PROBLEM TO WORK ON = Copy nothing before the line containing "Tubarão vera cruz". Reproduce that line and all that follow, exactly, through the end of the records.

Collected data =
Content starts

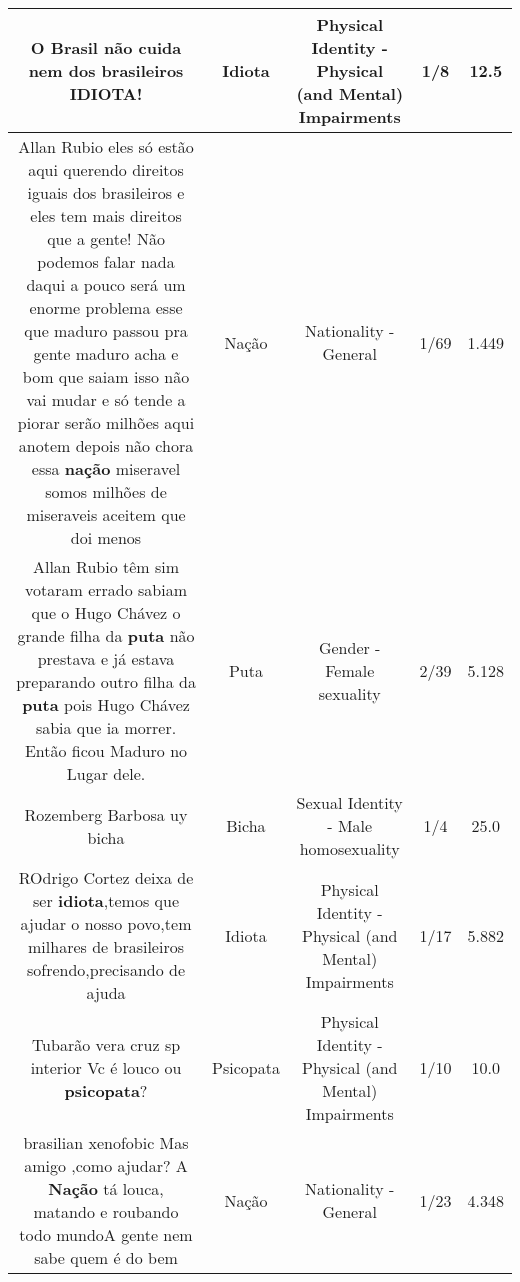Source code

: \documentclass[11pt]{article}
\newlength\mylength
\begin{document}
\begin{center}
\begin{longtable}{|C{.65\mylength}|C{.30\mylength}|C{.12\mylength}|C{.12\mylength}|C{.12\mylength}|}
  \small O Brasil não cuida nem dos brasileiros \textbf{IDIOTA}!\normalsize   & Idiota & Physical Identity - Physical (and Mental) Impairments & 1/8 & 12.5 \\  \hline
  \small Allan Rubio eles só estão aqui querendo direitos iguais dos brasileiros e eles tem mais direitos que a gente! Não podemos falar nada daqui a pouco será um enorme problema esse que maduro passou pra gente maduro acha e bom que saiam isso não vai mudar e só tende a piorar serão milhões aqui anotem depois não chora essa \textbf{nação} miseravel somos milhões de miseraveis aceitem que doi menos\normalsize   & Nação & Nationality - General & 1/69 & 1.449 \\  \hline
  \small Allan Rubio têm sim votaram errado sabiam que o Hugo Chávez  o grande filha da \textbf{puta} não prestava  e já estava preparando  outro filha da \textbf{puta}  pois Hugo Chávez sabia que ia morrer. Então ficou Maduro no Lugar dele.\normalsize   & Puta & Gender - Female sexuality & 2/39 & 5.128 \\  \hline
  \small Rozemberg Barbosa uy bicha\normalsize   & Bicha & Sexual Identity - Male homosexuality & 1/4 & 25.0 \\  \hline
  \small ROdrigo Cortez deixa de ser \textbf{idiota},temos que ajudar o nosso povo,tem milhares de brasileiros sofrendo,precisando de ajuda\normalsize   & Idiota & Physical Identity - Physical (and Mental) Impairments & 1/17 & 5.882 \\  \hline
  \small Tubarão vera cruz sp interior Vc é louco ou \textbf{psicopata}?\normalsize   & Psicopata & Physical Identity - Physical (and Mental) Impairments & 1/10 & 10.0 \\  \hline
  \small brasilian xenofobic Mas amigo ,como ajudar?  A \textbf{Nação} tá louca, matando e roubando todo mundoA gente nem sabe quem é do bem\normalsize   & Nação & Nationality - General & 1/23 & 4.348 \\  \hline

\end{longtable}
\end{center}
\end{document}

Content ends

PROBLEM SOLUTION =
  \small Tubarão vera cruz sp interior Vc é louco ou \textbf{psicopata}?\normalsize   & Psicopata & Physical Identity - Physical (and Mental) Impairments & 1/10 & 10.0 \\  \hline
  \small brasilian xenofobic Mas amigo ,como ajudar?  A \textbf{Nação} tá louca, matando e roubando todo mundoA gente nem sabe quem é do bem\normalsize   & Nação & Nationality - General & 1/23 & 4.348 \\  \hline

\end{longtable}
\end{center}
\end{document}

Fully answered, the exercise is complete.